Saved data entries
++++++++++

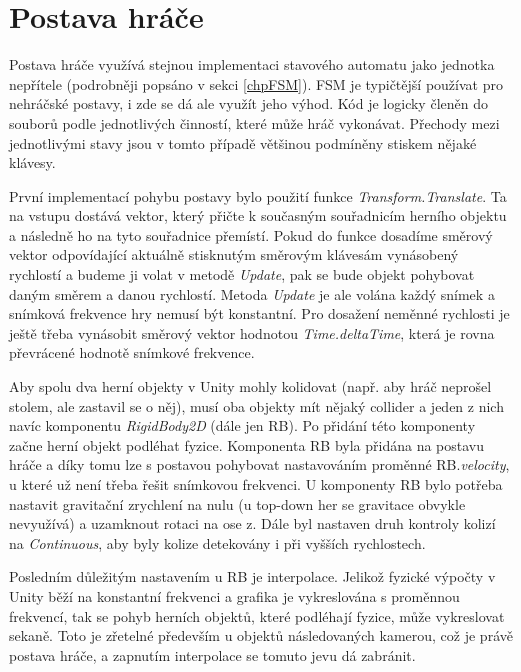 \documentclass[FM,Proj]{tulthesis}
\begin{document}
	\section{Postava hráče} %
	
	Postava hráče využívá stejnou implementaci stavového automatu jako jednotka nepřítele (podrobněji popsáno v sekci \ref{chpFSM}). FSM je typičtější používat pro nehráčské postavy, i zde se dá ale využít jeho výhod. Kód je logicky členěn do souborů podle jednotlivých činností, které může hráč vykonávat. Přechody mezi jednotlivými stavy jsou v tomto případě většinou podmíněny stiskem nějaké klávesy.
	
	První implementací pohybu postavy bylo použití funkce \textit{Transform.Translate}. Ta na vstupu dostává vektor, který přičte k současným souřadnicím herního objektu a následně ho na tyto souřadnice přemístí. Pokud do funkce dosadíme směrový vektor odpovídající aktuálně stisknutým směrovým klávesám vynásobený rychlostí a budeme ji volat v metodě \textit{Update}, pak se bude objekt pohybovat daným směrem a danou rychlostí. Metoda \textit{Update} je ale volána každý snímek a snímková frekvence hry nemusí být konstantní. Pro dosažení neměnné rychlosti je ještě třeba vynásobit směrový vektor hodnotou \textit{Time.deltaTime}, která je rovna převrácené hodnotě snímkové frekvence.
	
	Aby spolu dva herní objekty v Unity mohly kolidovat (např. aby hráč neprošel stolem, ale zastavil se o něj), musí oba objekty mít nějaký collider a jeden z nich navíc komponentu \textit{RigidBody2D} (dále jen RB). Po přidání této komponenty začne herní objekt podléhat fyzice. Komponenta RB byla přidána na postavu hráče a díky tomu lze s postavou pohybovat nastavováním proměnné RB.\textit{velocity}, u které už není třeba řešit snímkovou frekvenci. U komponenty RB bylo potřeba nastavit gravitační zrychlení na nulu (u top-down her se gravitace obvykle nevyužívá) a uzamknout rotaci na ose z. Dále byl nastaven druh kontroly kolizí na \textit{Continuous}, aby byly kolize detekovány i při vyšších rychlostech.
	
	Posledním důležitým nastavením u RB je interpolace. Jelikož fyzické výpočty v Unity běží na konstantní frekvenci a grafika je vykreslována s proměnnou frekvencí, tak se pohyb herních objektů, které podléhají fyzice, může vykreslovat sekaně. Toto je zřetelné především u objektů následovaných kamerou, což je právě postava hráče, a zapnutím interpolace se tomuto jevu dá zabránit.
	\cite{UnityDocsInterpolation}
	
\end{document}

++++++++++

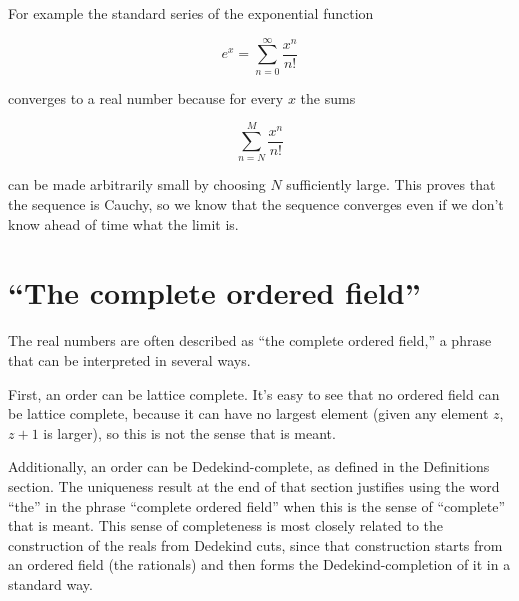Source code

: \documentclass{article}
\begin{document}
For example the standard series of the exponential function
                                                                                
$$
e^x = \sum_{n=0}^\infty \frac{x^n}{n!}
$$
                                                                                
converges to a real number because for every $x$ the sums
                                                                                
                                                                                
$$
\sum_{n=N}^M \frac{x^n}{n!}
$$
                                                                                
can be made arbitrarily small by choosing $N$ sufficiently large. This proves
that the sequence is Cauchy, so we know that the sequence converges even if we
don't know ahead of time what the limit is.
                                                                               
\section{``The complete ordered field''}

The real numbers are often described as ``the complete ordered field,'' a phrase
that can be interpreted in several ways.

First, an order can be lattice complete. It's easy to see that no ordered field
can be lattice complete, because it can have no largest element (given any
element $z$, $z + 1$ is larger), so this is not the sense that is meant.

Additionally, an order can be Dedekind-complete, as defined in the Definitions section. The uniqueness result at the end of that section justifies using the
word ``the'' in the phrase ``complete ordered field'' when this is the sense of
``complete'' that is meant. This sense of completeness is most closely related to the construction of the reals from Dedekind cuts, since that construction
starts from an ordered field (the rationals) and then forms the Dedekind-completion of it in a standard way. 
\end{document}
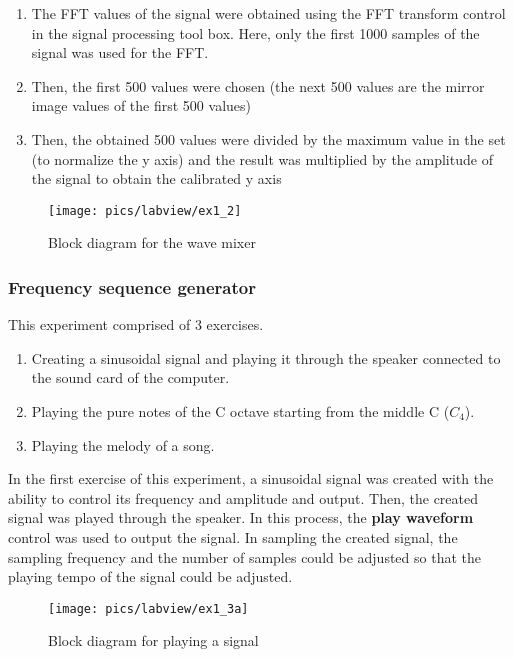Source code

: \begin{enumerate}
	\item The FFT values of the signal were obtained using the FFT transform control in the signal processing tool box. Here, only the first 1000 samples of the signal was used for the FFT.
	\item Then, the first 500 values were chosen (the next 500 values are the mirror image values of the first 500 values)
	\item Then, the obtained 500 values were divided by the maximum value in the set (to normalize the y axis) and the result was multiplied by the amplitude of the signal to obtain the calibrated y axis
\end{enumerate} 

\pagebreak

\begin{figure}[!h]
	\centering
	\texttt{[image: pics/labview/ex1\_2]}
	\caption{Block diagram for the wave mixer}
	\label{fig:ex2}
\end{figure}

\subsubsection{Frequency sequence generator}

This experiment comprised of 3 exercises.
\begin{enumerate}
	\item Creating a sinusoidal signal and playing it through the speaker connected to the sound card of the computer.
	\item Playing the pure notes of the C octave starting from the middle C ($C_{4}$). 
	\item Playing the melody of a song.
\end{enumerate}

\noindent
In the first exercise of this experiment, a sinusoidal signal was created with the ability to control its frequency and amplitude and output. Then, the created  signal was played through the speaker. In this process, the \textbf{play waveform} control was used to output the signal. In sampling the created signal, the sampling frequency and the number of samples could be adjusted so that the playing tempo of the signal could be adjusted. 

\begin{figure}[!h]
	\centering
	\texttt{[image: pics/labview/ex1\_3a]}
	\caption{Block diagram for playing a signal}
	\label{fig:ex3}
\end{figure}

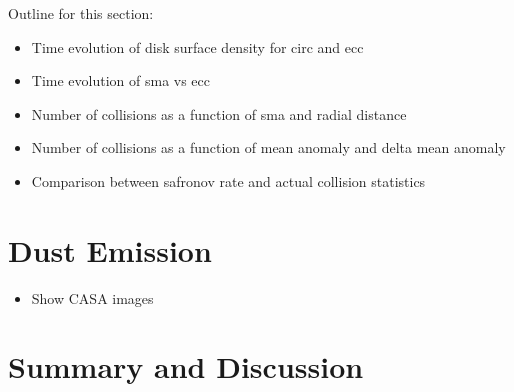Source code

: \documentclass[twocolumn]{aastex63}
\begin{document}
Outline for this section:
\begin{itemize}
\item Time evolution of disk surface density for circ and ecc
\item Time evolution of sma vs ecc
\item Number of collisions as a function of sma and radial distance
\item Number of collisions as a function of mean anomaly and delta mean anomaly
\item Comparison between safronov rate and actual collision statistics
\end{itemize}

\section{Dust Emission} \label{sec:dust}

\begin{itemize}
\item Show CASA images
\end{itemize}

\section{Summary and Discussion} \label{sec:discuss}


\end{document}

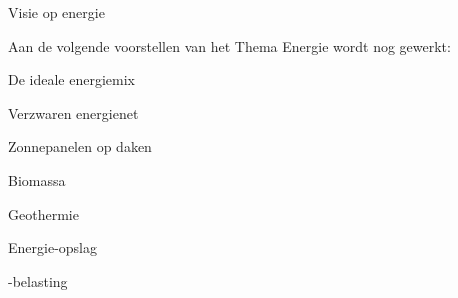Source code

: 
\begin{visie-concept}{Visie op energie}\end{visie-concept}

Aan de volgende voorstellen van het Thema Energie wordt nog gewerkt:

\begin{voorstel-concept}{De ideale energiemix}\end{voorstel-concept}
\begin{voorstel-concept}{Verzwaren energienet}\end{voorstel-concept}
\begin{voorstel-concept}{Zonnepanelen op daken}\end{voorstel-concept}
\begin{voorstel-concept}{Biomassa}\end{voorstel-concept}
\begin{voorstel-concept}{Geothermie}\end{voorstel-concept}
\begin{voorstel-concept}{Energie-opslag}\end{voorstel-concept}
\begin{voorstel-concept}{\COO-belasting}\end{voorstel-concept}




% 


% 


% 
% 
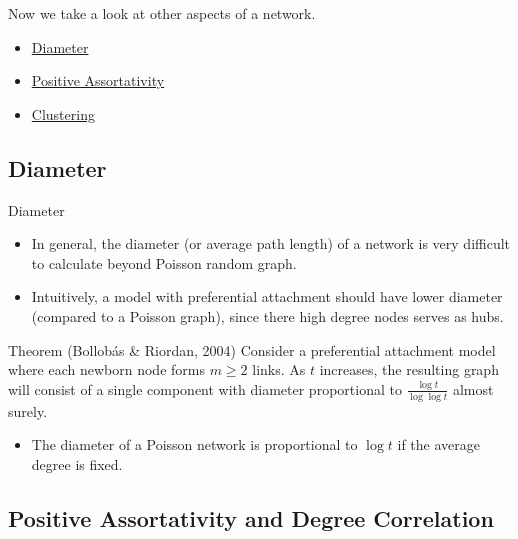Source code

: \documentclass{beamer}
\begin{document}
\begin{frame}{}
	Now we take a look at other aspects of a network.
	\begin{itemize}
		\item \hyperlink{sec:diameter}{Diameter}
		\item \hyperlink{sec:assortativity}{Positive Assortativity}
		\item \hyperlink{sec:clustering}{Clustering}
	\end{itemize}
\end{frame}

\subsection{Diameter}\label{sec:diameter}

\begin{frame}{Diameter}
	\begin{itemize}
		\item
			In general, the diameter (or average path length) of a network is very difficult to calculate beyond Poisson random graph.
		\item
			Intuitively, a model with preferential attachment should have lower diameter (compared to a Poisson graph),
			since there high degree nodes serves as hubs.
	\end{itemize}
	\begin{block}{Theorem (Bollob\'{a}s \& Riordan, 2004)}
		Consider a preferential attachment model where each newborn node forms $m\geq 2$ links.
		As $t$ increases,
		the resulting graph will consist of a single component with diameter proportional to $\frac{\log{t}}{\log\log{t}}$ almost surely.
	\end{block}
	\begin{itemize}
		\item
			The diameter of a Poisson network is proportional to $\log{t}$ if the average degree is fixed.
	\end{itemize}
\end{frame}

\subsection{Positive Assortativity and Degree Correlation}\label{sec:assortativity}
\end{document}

++++++++++

◆ Assigned task
How many lines in the records above hold the string "average"? Only the number is wanted.

◆ Output for this exercise
2